PyTorch implementation of: Rhythm-Flexible Voice Conversion without Parallel Data Using Cycle-GAN over Phoneme Posteriorgram Sequences
- This repo is NOT completed yet
- This repo is NOT completed yet
- This repo is NOT completed yet
- Please new issues if you find something werid or not working, thanks!
Samples could be found here, the corresponding experiment is specified at section 5.3 in the paper. Only conventional and proposed methods are compared here.
Python: '3.5.2'
Numpy: '1.16.2'
PyTorch: '0.4.1'
Montreal-force-aligner: '1.1.0'
- Download and decompress VCTK corpus
- Put text file and audio file under same dir, run
rename.sh
- Run align_VCTK.sh to get aligned result
- Set path info in config/config.yaml
- Run
preprocess.py
to generate acoustic features with corresponding phone label
- All hyperparameters are listed in this .yaml file
- All modules training could be done by calling the
main.py
by adding different arguments.
usage: main.py [-h] [--config CONFIG]
[--seed SEED] [--train | --test]
[--ppr | --ppts | --uppt]
[--spk_id SPK_ID] [--A_id A_ID] [--B_id B_ID]
[--pre_train]
- The detailed usages of each module are listed below.
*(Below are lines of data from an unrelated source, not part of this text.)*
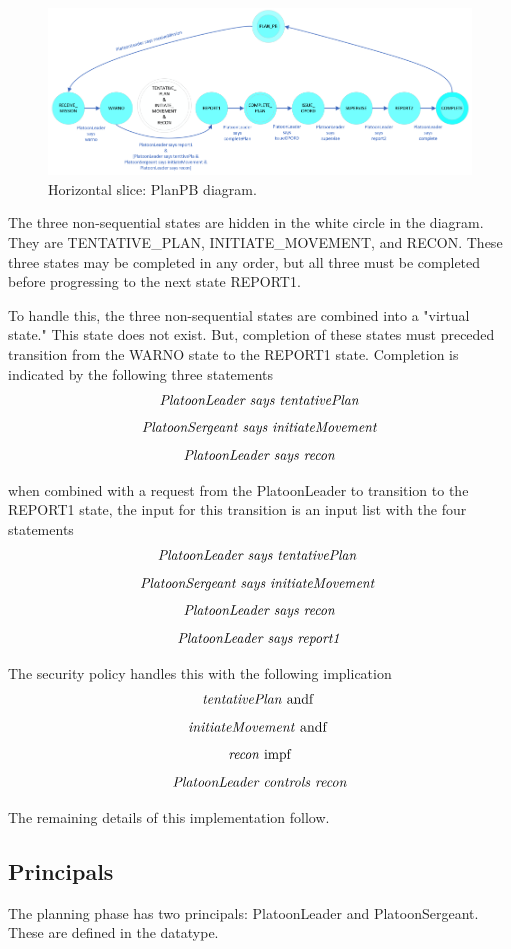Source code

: \documentclass[../../main/main.tex]{subfiles}
\begin{document}
\begin{figure}[h!]
\centering
\includegraphics[width=\textwidth]{../figures/ssmPlanPBDiagram}
\caption{\label{ssmPlanPBDiagram2} Horizontal slice: PlanPB diagram.}
\end{figure}

The three non-sequential states are hidden in the white circle in the diagram.  They are TENTATIVE_PLAN, INITIATE_MOVEMENT, and RECON. These three states may be completed in any order, but all three must be completed before progressing to the next state REPORT1.  

To handle this, the three non-sequential states are combined into a "virtual state."  This state does not exist.  But, completion of these states must preceded transition from the WARNO state to the REPORT1 state.  Completion is indicated by the following three  statements
\[\text{\textit{PlatoonLeader says tentativePlan}}\]
\[\text{\textit{PlatoonSergeant says initiateMovement}}\]
\[\text{\textit{PlatoonLeader says recon}}\]


when combined with a request from the PlatoonLeader to transition to the REPORT1 state, the input for this transition is an input list with the four statements
\[\text{\textit{PlatoonLeader says tentativePlan}  }\]
\[\text{\textit{PlatoonSergeant says initiateMovement}  }\]
\[\text{\textit{PlatoonLeader says recon}}\]
\[\text{\textit{PlatoonLeader says report1}}\]

The security policy handles this with the following implication
\[\text{\textit{tentativePlan} andf  }\]
\[\text{\textit{initiateMovement} andf  }\]
\[\text{\textit{recon} impf}\]
\[\text{\textit{PlatoonLeader controls recon}}\]

The remaining details of this implementation follow.
\subsection{Principals}
The planning phase  has two principals: PlatoonLeader and PlatoonSergeant.  These are defined in the  datatype.
\end{document}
- The path of logging and model saving should be specified in config file first.
python3 main.py --config [path-to-config] --train --ppr
python3 main.py --config [path-to-config] --test --ppr
python3 main.py --config [path-to-config] --train --ppts \\
--spk_id [which-speaker-to-train]
python3 main.py --config [path-to-config] --test --ppts \\
--spk_id [which-speaker-to-train]
python3 main.py --config [path-to-config] --train --uppt \\
--pre_train --A_id [src-speaker] --B_id [tgt-speaker]
- If A_id and B_id are both set to "all", then data of two groups of fast and slow speakers instead of two single speaker will be used instead for pre-training.
- Ex.
... --A_id all --B_id all
python3 main.py --config [path-to-config] --train --uppt \\
--A_id [src-speaker] --B_id [tgt-speaker]
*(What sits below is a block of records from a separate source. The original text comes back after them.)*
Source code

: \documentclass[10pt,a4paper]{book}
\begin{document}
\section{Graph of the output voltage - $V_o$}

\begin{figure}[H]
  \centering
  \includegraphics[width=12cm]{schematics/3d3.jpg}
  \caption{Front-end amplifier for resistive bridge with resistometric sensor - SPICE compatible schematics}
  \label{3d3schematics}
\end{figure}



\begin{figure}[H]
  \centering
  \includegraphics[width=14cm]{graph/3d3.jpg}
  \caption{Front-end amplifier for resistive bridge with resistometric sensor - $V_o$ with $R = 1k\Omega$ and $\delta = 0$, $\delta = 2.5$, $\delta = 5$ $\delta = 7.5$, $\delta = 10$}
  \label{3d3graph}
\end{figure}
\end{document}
python3 main.py --config [path-to-config] --test --uppt \\
--A_id [src-speaker] --B_id [tgt-speaker]
python3 star_main.py
--config [path-to-config] --train --uppt --pre_train
python3 star_main.py --config [path-to-config] --train --uppt
python3 star_main.py --config [path-to-config] --test --uppt \\
--tgt_id [tgt-speaker]
- Phoneme 'spn' means Unknown in MFA, so currently map it with 'sp' to id 0 as well.
- Is padding 'sp' a good choice? Or maybe 'sil'?
- Add Logging method to solver, removing add summ redundancy in both train and eval
- Whole conversion process pipeline, adding functions to load from specified path at inference time
- StarGAN inference